According to the FAO, an average 1 kilometre square swarm — 40 to 80 million locusts — can consume as much food as 35,000 people in a day.

To put the damage into perspective: there was a 2400 kilometre square swarm in northeast Kenya. This locust infestation is detrimental for the affected areas not only because the hungry pests are arriving in large numbers, but also because harvesting season is right around the corner and agriculture is an important part of survival for developing nations. The infestation thus connotes that there will be no salvaged food left for the survival of families and no food left to export to help support the continent’s economy. Unfortunately, this connotation has already become a reality in some places. For example, a handful of Amhara farms have already lost almost 100% of teff, a staple Ethiopian crop.

To make matters worse, COVID-19 Pandemic has already caused food security to decrease, so much so that twenty-five million people are expected to experience food insecurity in East Africa.  Agricultural trade has been heavily restricted as a precaution, causing an abundance in supply in contrast to the demand, thus lowering the value of the crops. The pandemic has not only hurt the economy, but also the people, infecting more than 7 million worldwide.
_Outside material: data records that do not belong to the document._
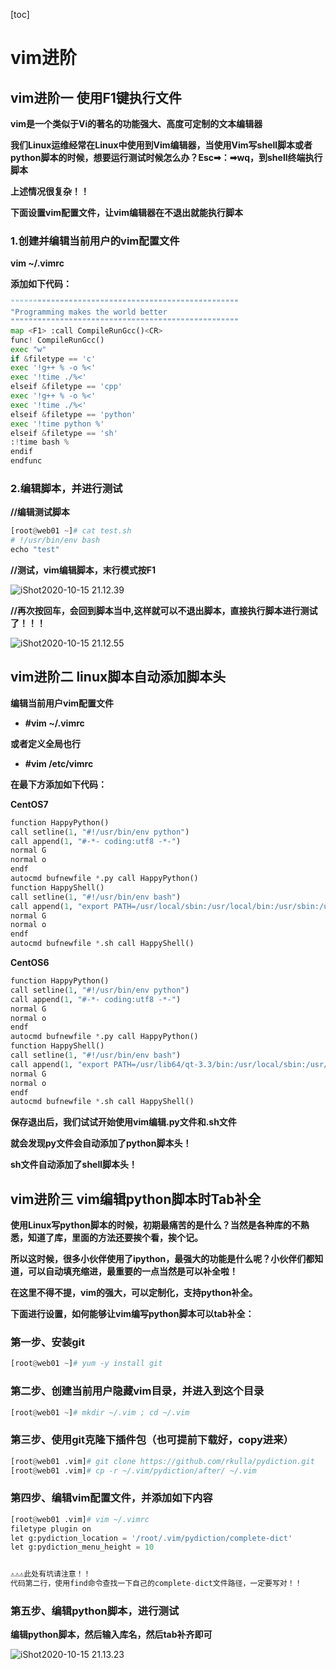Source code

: [toc]



# vim进阶

## vim进阶一	使用F1键执行文件

**vim是一个类似于Vi的著名的功能强大、高度可定制的文本编辑器**

**我们Linux运维经常在Linux中使用到Vim编辑器，当使用Vim写shell脚本或者python脚本的时候，想要运行测试时候怎么办？Esc➡：➡wq，到shell终端执行脚本**

**上述情况很复杂！！**

**下面设置vim配置文件，让vim编辑器在不退出就能执行脚本**



### 1.创建并编辑当前用户的vim配置文件

**vim ~/.vimrc**

**添加如下代码：**

```python
"""""""""""""""""""""""""""""""""""""""""""""""""""
"Programming makes the world better
"""""""""""""""""""""""""""""""""""""""""""""""""""
map <F1> :call CompileRunGcc()<CR>
func! CompileRunGcc()
exec "w"
if &filetype == 'c'
exec '!g++ % -o %<'
exec '!time ./%<'
elseif &filetype == 'cpp'
exec '!g++ % -o %<'
exec '!time ./%<'
elseif &filetype == 'python'
exec '!time python %'
elseif &filetype == 'sh'
:!time bash %
endif
endfunc
```



### 2.编辑脚本，并进行测试

**//编辑测试脚本**

```python
[root@web01 ~]# cat test.sh 
# !/usr/bin/env bash
echo "test"
```



**//测试，vim编辑脚本，末行模式按F1**

![iShot2020-10-15 21.12.39](https://gitea.pptfz.cn/pptfz/picgo-images/raw/branch/master/img/iShot2020-10-15%2021.12.39.png)





**//再次按回车，会回到脚本当中,这样就可以不退出脚本，直接执行脚本进行测试了！！！**

![iShot2020-10-15 21.12.55](https://gitea.pptfz.cn/pptfz/picgo-images/raw/branch/master/img/iShot2020-10-15%2021.12.55.png)



## vim进阶二	linux脚本自动添加脚本头

**编辑当前用户vim配置文件**

- **\#vim ~/.vimrc**

**或者定义全局也行**

- **\#vim /etc/vimrc**

**在最下方添加如下代码：**

**CentOS7**

```python
function HappyPython()
call setline(1, "#!/usr/bin/env python")
call append(1, "#-*- coding:utf8 -*-")
normal G
normal o
endf
autocmd bufnewfile *.py call HappyPython()
function HappyShell()
call setline(1, "#!/usr/bin/env bash")
call append(1, "export PATH=/usr/local/sbin:/usr/local/bin:/usr/sbin:/usr/bin:/root/bin")
normal G
normal o
endf
autocmd bufnewfile *.sh call HappyShell()
```



**CentOS6**

```python
function HappyPython()
call setline(1, "#!/usr/bin/env python")
call append(1, "#-*- coding:utf8 -*-")
normal G
normal o
endf
autocmd bufnewfile *.py call HappyPython()
function HappyShell()
call setline(1, "#!/usr/bin/env bash")
call append(1, "export PATH=/usr/lib64/qt-3.3/bin:/usr/local/sbin:/usr/local/bin:/sbin:/bin:/usr/sbin:/usr/bin:/root/bin")
normal G
normal o
endf
autocmd bufnewfile *.sh call HappyShell()
```

**保存退出后，我们试试开始使用vim编辑.py文件和.sh文件**

**就会发现py文件会自动添加了python脚本头！**

**sh文件自动添加了shell脚本头！**





## vim进阶三	vim编辑python脚本时Tab补全

**使用Linux写python脚本的时候，初期最痛苦的是什么？当然是各种库的不熟悉，知道了库，里面的方法还要挨个看，挨个记。**

**所以这时候，很多小伙伴使用了ipython，最强大的功能是什么呢？小伙伴们都知道，可以自动填充缩进，最重要的一点当然是可以补全啦！**

**在这里不得不提，vim的强大，可以定制化，支持python补全。**

**下面进行设置，如何能够让vim编写python脚本可以tab补全：**



### 第一步、安装git

```python
[root@web01 ~]# yum -y install git
```



### 第二步、创建当前用户隐藏vim目录，并进入到这个目录

```python
[root@web01 ~]# mkdir ~/.vim ; cd ~/.vim
```



### 第三步、使用git克隆下插件包（也可提前下载好，copy进来）

```python
[root@web01 .vim]# git clone https://github.com/rkulla/pydiction.git
[root@web01 .vim]# cp -r ~/.vim/pydiction/after/ ~/.vim
```



### 第四步、编辑vim配置文件，并添加如下内容

```python
[root@web01 .vim]# vim ~/.vimrc
filetype plugin on
let g:pydiction_location = '/root/.vim/pydiction/complete-dict'
let g:pydiction_menu_height = 10


⚠️⚠️⚠️此处有坑请注意！！
代码第二行，使用find命令查找一下自己的complete-dict文件路径，一定要写对！！
```



### 第五步、编辑python脚本，进行测试

 **编辑python脚本，然后输入库名，然后tab补齐即可**

![iShot2020-10-15 21.13.23](https://gitea.pptfz.cn/pptfz/picgo-images/raw/branch/master/img/iShot2020-10-15%2021.13.23.png)

 
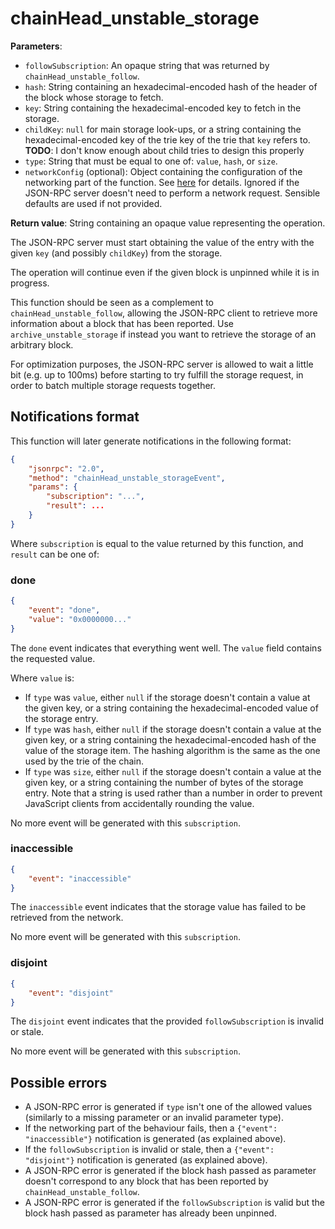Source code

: # chainHead_unstable_storage

**Parameters**:

- `followSubscription`: An opaque string that was returned by `chainHead_unstable_follow`.
- `hash`: String containing an hexadecimal-encoded hash of the header of the block whose storage to fetch.
- `key`: String containing the hexadecimal-encoded key to fetch in the storage.
- `childKey`: `null` for main storage look-ups, or a string containing the hexadecimal-encoded key of the trie key of the trie that `key` refers to. **TODO**: I don't know enough about child tries to design this properly
- `type`: String that must be equal to one of: `value`, `hash`, or `size`.
- `networkConfig` (optional): Object containing the configuration of the networking part of the function. See [here](./introduction.md) for details. Ignored if the JSON-RPC server doesn't need to perform a network request. Sensible defaults are used if not provided.

**Return value**: String containing an opaque value representing the operation.

The JSON-RPC server must start obtaining the value of the entry with the given `key` (and possibly `childKey`) from the storage.

The operation will continue even if the given block is unpinned while it is in progress.

This function should be seen as a complement to `chainHead_unstable_follow`, allowing the JSON-RPC client to retrieve more information about a block that has been reported. Use `archive_unstable_storage` if instead you want to retrieve the storage of an arbitrary block.

For optimization purposes, the JSON-RPC server is allowed to wait a little bit (e.g. up to 100ms) before starting to try fulfill the storage request, in order to batch multiple storage requests together.

## Notifications format

This function will later generate notifications in the following format:

```json
{
    "jsonrpc": "2.0",
    "method": "chainHead_unstable_storageEvent",
    "params": {
        "subscription": "...",
        "result": ...
    }
}
```

Where `subscription` is equal to the value returned by this function, and `result` can be one of:

### done

```json
{
    "event": "done",
    "value": "0x0000000..."
}
```

The `done` event indicates that everything went well. The `value` field contains the requested value.

Where `value` is:

- If `type` was `value`, either `null` if the storage doesn't contain a value at the given key, or a string containing the hexadecimal-encoded value of the storage entry.
- If `type` was `hash`, either `null` if the storage doesn't contain a value at the given key, or a string containing the hexadecimal-encoded hash of the value of the storage item. The hashing algorithm is the same as the one used by the trie of the chain.
- If `type` was `size`, either `null` if the storage doesn't contain a value at the given key, or a string containing the number of bytes of the storage entry. Note that a string is used rather than a number in order to prevent JavaScript clients from accidentally rounding the value.

No more event will be generated with this `subscription`.

### inaccessible

```json
{
    "event": "inaccessible"
}
```

The `inaccessible` event indicates that the storage value has failed to be retrieved from the network.

No more event will be generated with this `subscription`.

### disjoint

```json
{
    "event": "disjoint"
}
```

The `disjoint` event indicates that the provided `followSubscription` is invalid or stale.

No more event will be generated with this `subscription`.

## Possible errors

- A JSON-RPC error is generated if `type` isn't one of the allowed values (similarly to a missing parameter or an invalid parameter type).
- If the networking part of the behaviour fails, then a `{"event": "inaccessible"}` notification is generated (as explained above).
- If the `followSubscription` is invalid or stale, then a `{"event": "disjoint"}` notification is generated (as explained above).
- A JSON-RPC error is generated if the block hash passed as parameter doesn't correspond to any block that has been reported by `chainHead_unstable_follow`.
- A JSON-RPC error is generated if the `followSubscription` is valid but the block hash passed as parameter has already been unpinned.
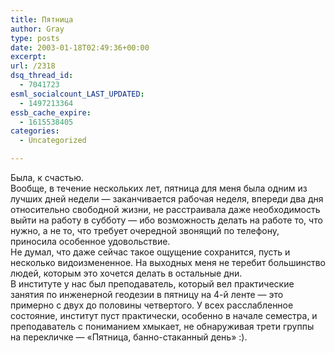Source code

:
 ```yaml
---
title: Пятница
author: Gray
type: posts
date: 2003-01-18T02:49:36+00:00
excerpt:
url: /2318
dsq_thread_id:
  - 7041723
esml_socialcount_LAST_UPDATED:
  - 1497213364
essb_cache_expire:
  - 1615538405
categories:
  - Uncategorized

---
```








Была, к счастью.  
Вообще, в течение нескольких лет, пятница для меня была одним из лучших дней недели &#8212; заканчивается рабочая неделя, впереди два дня относительно свободной жизни, не расстраивала даже необходимость выйти на работу в субботу &#8212; ибо возможность делать на работе то, что нужно, а не то, что требует очередной звонящий по телефону, приносила особенное удовольствие.  
Не думал, что даже сейчас такое ощущение сохранится, пусть и несколько видоизмененное. На выходных меня не теребит большинство людей, которым это хочется делать в остальные дни.  
В институте у нас был преподаватель, который вел практические занятия по инженерной геодезии в пятницу на 4-й ленте &#8212; это примерно с двух до половины четвертого. У всех расслабленное состояние, институт пуст практически, особенно в начале семестра, и преподаватель с пониманием хмыкает, не обнаруживая трети группы на перекличке &#8212; &#171;Пятница, банно-стаканный день&#187; :).
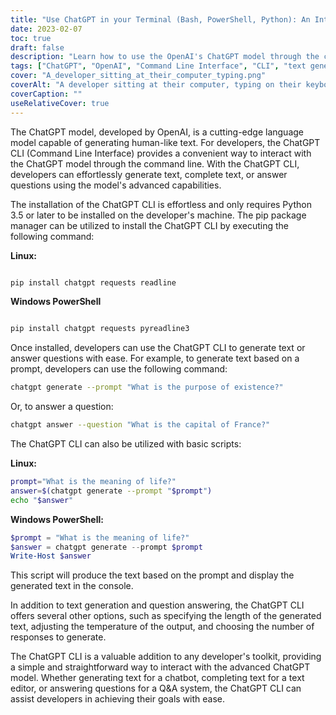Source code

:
```yaml
---
title: "Use ChatGPT in your Terminal (Bash, PowerShell, Python): An Introduction to the ChatGPT CLI Tool for Developers"
date: 2023-02-07
toc: true
draft: false
description: "Learn how to use the OpenAI's ChatGPT model through the convenient Command Line Interface (CLI) for text generation and question answering with ease."
tags: ["ChatGPT", "OpenAI", "Command Line Interface", "CLI", "text generation", "question answering", "developer toolkit", "pip package manager", "Python 3.5", "PowerShell", "Bash"]
cover: "A_developer_sitting_at_their_computer_typing.png"
coverAlt: "A developer sitting at their computer, typing on their keyboard with the ChatGPT CLI open on their terminal."
coverCaption: ""
useRelativeCover: true
---
```


The ChatGPT model, developed by OpenAI, is a cutting-edge language model capable of generating human-like text. For developers, the ChatGPT CLI (Command Line Interface) provides a convenient way to interact with the ChatGPT model through the command line. With the ChatGPT CLI, developers can effortlessly generate text, complete text, or answer questions using the model's advanced capabilities.

The installation of the ChatGPT CLI is effortless and only requires Python 3.5 or later to be installed on the developer's machine. The pip package manager can be utilized to install the ChatGPT CLI by executing the following command:

**Linux:**
```bash

pip install chatgpt requests readline

```

**Windows PowerShell**
```powershell

pip install chatgpt requests pyreadline3

```

Once installed, developers can use the ChatGPT CLI to generate text or answer questions with ease. For example, to generate text based on a prompt, developers can use the following command:

```bash
chatgpt generate --prompt "What is the purpose of existence?"
```

Or, to answer a question:

```bash
chatgpt answer --question "What is the capital of France?"
```

The ChatGPT CLI can also be utilized with basic scripts:

**Linux:**
```bash
prompt="What is the meaning of life?"
answer=$(chatgpt generate --prompt "$prompt")
echo "$answer"
```

**Windows PowerShell:**
```powershell
$prompt = "What is the meaning of life?"
$answer = chatgpt generate --prompt $prompt
Write-Host $answer
```

This script will produce the text based on the prompt and display the generated text in the console.

In addition to text generation and question answering, the ChatGPT CLI offers several other options, such as specifying the length of the generated text, adjusting the temperature of the output, and choosing the number of responses to generate.

The ChatGPT CLI is a valuable addition to any developer's toolkit, providing a simple and straightforward way to interact with the advanced ChatGPT model. Whether generating text for a chatbot, completing text for a text editor, or answering questions for a Q&A system, the ChatGPT CLI can assist developers in achieving their goals with ease.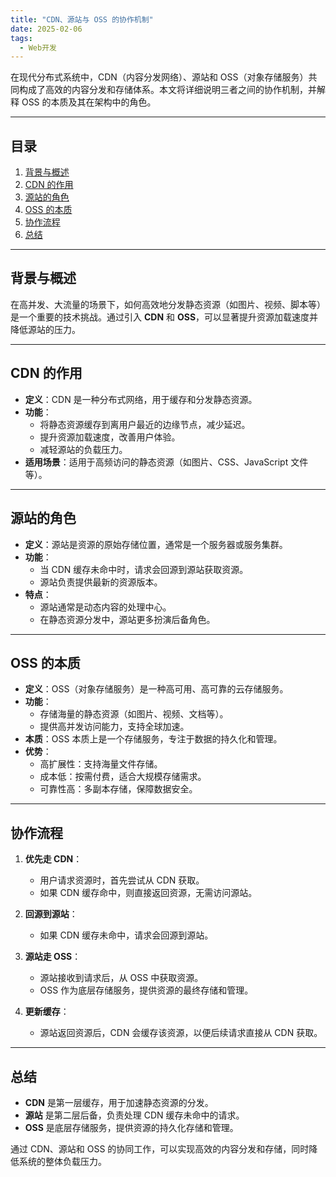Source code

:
 ```yaml
---
title: "CDN、源站与 OSS 的协作机制"
date: 2025-02-06
tags:
  - Web开发
---
```


在现代分布式系统中，CDN（内容分发网络）、源站和 OSS（对象存储服务）共同构成了高效的内容分发和存储体系。本文将详细说明三者之间的协作机制，并解释 OSS 的本质及其在架构中的角色。

---

## 目录

1. [背景与概述](#背景与概述)
2. [CDN 的作用](#cdn-的作用)
3. [源站的角色](#源站的角色)
4. [OSS 的本质](#oss-的本质)
5. [协作流程](#协作流程)
6. [总结](#总结)

---

## 背景与概述

在高并发、大流量的场景下，如何高效地分发静态资源（如图片、视频、脚本等）是一个重要的技术挑战。通过引入 **CDN** 和 **OSS**，可以显著提升资源加载速度并降低源站的压力。

---

## CDN 的作用

- **定义**：CDN 是一种分布式网络，用于缓存和分发静态资源。
- **功能**：
  - 将静态资源缓存到离用户最近的边缘节点，减少延迟。
  - 提升资源加载速度，改善用户体验。
  - 减轻源站的负载压力。
- **适用场景**：适用于高频访问的静态资源（如图片、CSS、JavaScript 文件等）。

---

## 源站的角色

- **定义**：源站是资源的原始存储位置，通常是一个服务器或服务集群。
- **功能**：
  - 当 CDN 缓存未命中时，请求会回源到源站获取资源。
  - 源站负责提供最新的资源版本。
- **特点**：
  - 源站通常是动态内容的处理中心。
  - 在静态资源分发中，源站更多扮演后备角色。

---

## OSS 的本质

- **定义**：OSS（对象存储服务）是一种高可用、高可靠的云存储服务。
- **功能**：
  - 存储海量的静态资源（如图片、视频、文档等）。
  - 提供高并发访问能力，支持全球加速。
- **本质**：OSS 本质上是一个存储服务，专注于数据的持久化和管理。
- **优势**：
  - 高扩展性：支持海量文件存储。
  - 成本低：按需付费，适合大规模存储需求。
  - 可靠性高：多副本存储，保障数据安全。

---

## 协作流程

1. **优先走 CDN**：
   - 用户请求资源时，首先尝试从 CDN 获取。
   - 如果 CDN 缓存命中，则直接返回资源，无需访问源站。

2. **回源到源站**：
   - 如果 CDN 缓存未命中，请求会回源到源站。

3. **源站走 OSS**：
   - 源站接收到请求后，从 OSS 中获取资源。
   - OSS 作为底层存储服务，提供资源的最终存储和管理。

4. **更新缓存**：
   - 源站返回资源后，CDN 会缓存该资源，以便后续请求直接从 CDN 获取。

---

## 总结

- **CDN** 是第一层缓存，用于加速静态资源的分发。
- **源站** 是第二层后备，负责处理 CDN 缓存未命中的请求。
- **OSS** 是底层存储服务，提供资源的持久化存储和管理。

通过 CDN、源站和 OSS 的协同工作，可以实现高效的内容分发和存储，同时降低系统的整体负载压力。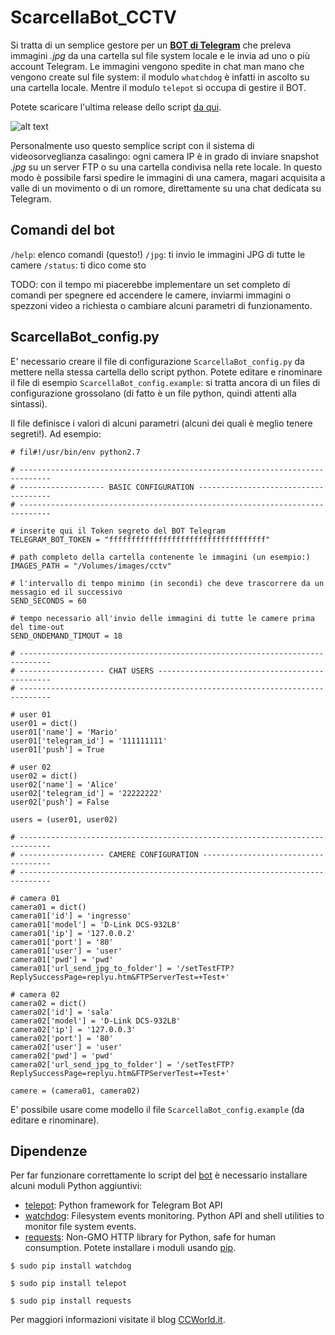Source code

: # ScarcellaBot_CCTV

Si tratta di un semplice gestore per un **[BOT di Telegram](https://core.telegram.org/bots)** che preleva immagini _.jpg_ da una cartella sul file system locale e le invia ad uno o più account Telegram.
Le immagini vengono spedite in chat man mano che vengono create sul file system: il modulo `whatchdog` è infatti in ascolto su una cartella locale. Mentre il modulo `telepot` si occupa di gestire il BOT.

Potete scaricare l'ultima release dello script [da qui](https://github.com/alexscarcella/ScarcellaBot_CCTV/releases).

![alt text](https://github.com/alexscarcella/ScarcellaBot_CCTV/blob/master/resources/ScarcellaBot_CCTV.png?raw=true "un esempio di utilizzo")

Personalmente uso questo semplice script con il sistema di videosorveglianza casalingo: ogni camera IP è in grado di inviare snapshot _.jpg_ su un server FTP o su una cartella condivisa nella rete locale. In questo modo è possibile farsi spedire le immagini di una camera, magari acquisita a valle di un movimento o di un romore, direttamente su una chat dedicata su Telegram.


## Comandi del bot

`/help`: elenco comandi (questo!)
`/jpg`: ti invio le immagini JPG di tutte le camere
`/status`: ti dico come sto

TODO:
con il tempo mi piacerebbe implementare un set completo di comandi per spegnere ed accendere le camere, inviarmi immagini o spezzoni video a richiesta o cambiare alcuni parametri di funzionamento.


## ScarcellaBot_config.py

E' necessario creare il file di configurazione `ScarcellaBot_config.py` da mettere nella stessa cartella dello script python. Potete editare e rinominare il file di esempio `ScarcellaBot_config.example`:
si tratta ancora di un files di configurazione grossolano (di fatto è un file python, quindi attenti alla sintassi).

Il file definisce i valori di alcuni parametri (alcuni dei quali è meglio tenere segreti!).
Ad esempio:

```
# fil#!/usr/bin/env python2.7

# -----------------------------------------------------------------------------
# ------------------- BASIC CONFIGURATION -------------------------------------
# -----------------------------------------------------------------------------

# inserite qui il Token segreto del BOT Telegram
TELEGRAM_BOT_TOKEN = "fffffffffffffffffffffffffffffffffff"

# path completo della cartella contenente le immagini (un esempio:)
IMAGES_PATH = "/Volumes/images/cctv"

# l'intervallo di tempo minimo (in secondi) che deve trascorrere da un messagio ed il successivo
SEND_SECONDS = 60

# tempo necessario all'invio delle immagini di tutte le camere prima del time-out
SEND_ONDEMAND_TIMOUT = 18

# -----------------------------------------------------------------------------
# ------------------- CHAT USERS ----------------------------------------------
# -----------------------------------------------------------------------------

# user 01
user01 = dict()
user01['name'] = 'Mario'
user01['telegram_id'] = '111111111'
user01['push'] = True

# user 02
user02 = dict()
user02['name'] = 'Alice'
user02['telegram_id'] = '22222222'
user02['push'] = False

users = (user01, user02)

# -----------------------------------------------------------------------------
# ------------------- CAMERE CONFIGURATION ------------------------------------
# -----------------------------------------------------------------------------

# camera 01
camera01 = dict()
camera01['id'] = 'ingresso'
camera01['model'] = 'D-Link DCS-932LB'
camera01['ip'] = '127.0.0.2'
camera01['port'] = '80'
camera01['user'] = 'user'
camera01['pwd'] = 'pwd'
camera01['url_send_jpg_to_folder'] = '/setTestFTP?ReplySuccessPage=replyu.htm&FTPServerTest=+Test+'

# camera 02
camera02 = dict()
camera02['id'] = 'sala'
camera02['model'] = 'D-Link DCS-932LB'
camera02['ip'] = '127.0.0.3'
camera02['port'] = '80'
camera02['user'] = 'user'
camera02['pwd'] = 'pwd'
camera02['url_send_jpg_to_folder'] = '/setTestFTP?ReplySuccessPage=replyu.htm&FTPServerTest=+Test+'

camere = (camera01, camera02)
```

E' possibile usare come modello il file `ScarcellaBot_config.example` (da editare e rinominare).

## Dipendenze

Per far funzionare correttamente lo script del [bot](https://core.telegram.org/bots) è necessario installare alcuni moduli Python aggiuntivi:
- [telepot](https://github.com/nickoala/telepot): Python framework for Telegram Bot API
- [watchdog](https://pypi.python.org/pypi/watchdog): Filesystem events monitoring. Python API and shell utilities to monitor file system events.
- [requests](http://requests.readthedocs.io/en/master/): Non-GMO HTTP library for Python, safe for human consumption.
Potete installare i moduli usando [pip](https://pypi.python.org/pypi/pip).

`$ sudo pip install watchdog`

`$ sudo pip install telepot`

`$ sudo pip install requests`

Per maggiori informazioni visitate il blog [CCWorld.it](http://www.ccworld.it/).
In addition to the pandemic, many of the affected areas are recovering from other things like recessions and wars. So, with money being put into protecting the civilians, keeping the countries running, and now having to use money to keep the resilient pests at bay, developing countries are taking quite a large and hard hit. According to the World Bank Group, 24 million people are food insecure and 8 million are internally displaced within the affected areas.


In short, the arrival of locusts also means the arrival of many problems for developing countries. The overwhelming swarm of locusts spontaneously appear and consume all the crops in many of the developing countries, namely the ones located in Africa. Once the crops are consumed, the farmers are left with little to no crops to sell and eat. The livestock are also put at risk due to the lack of vegetation to graze on, hurting the pastorals. Thus, the government and organizations are forced to provide expensive relief before things get too out of hand. The government and organizations use funds for spraying pesticides throughout the countries, unintentionally increasing health risks and harming other living organisms. In the previous major locust infestation, four-hundred-fifty million dollars was the cost of response and crop damage totaled up to be around $2.5 billion. As a result of locust infestations, developing nations are negatively affected economically and socially.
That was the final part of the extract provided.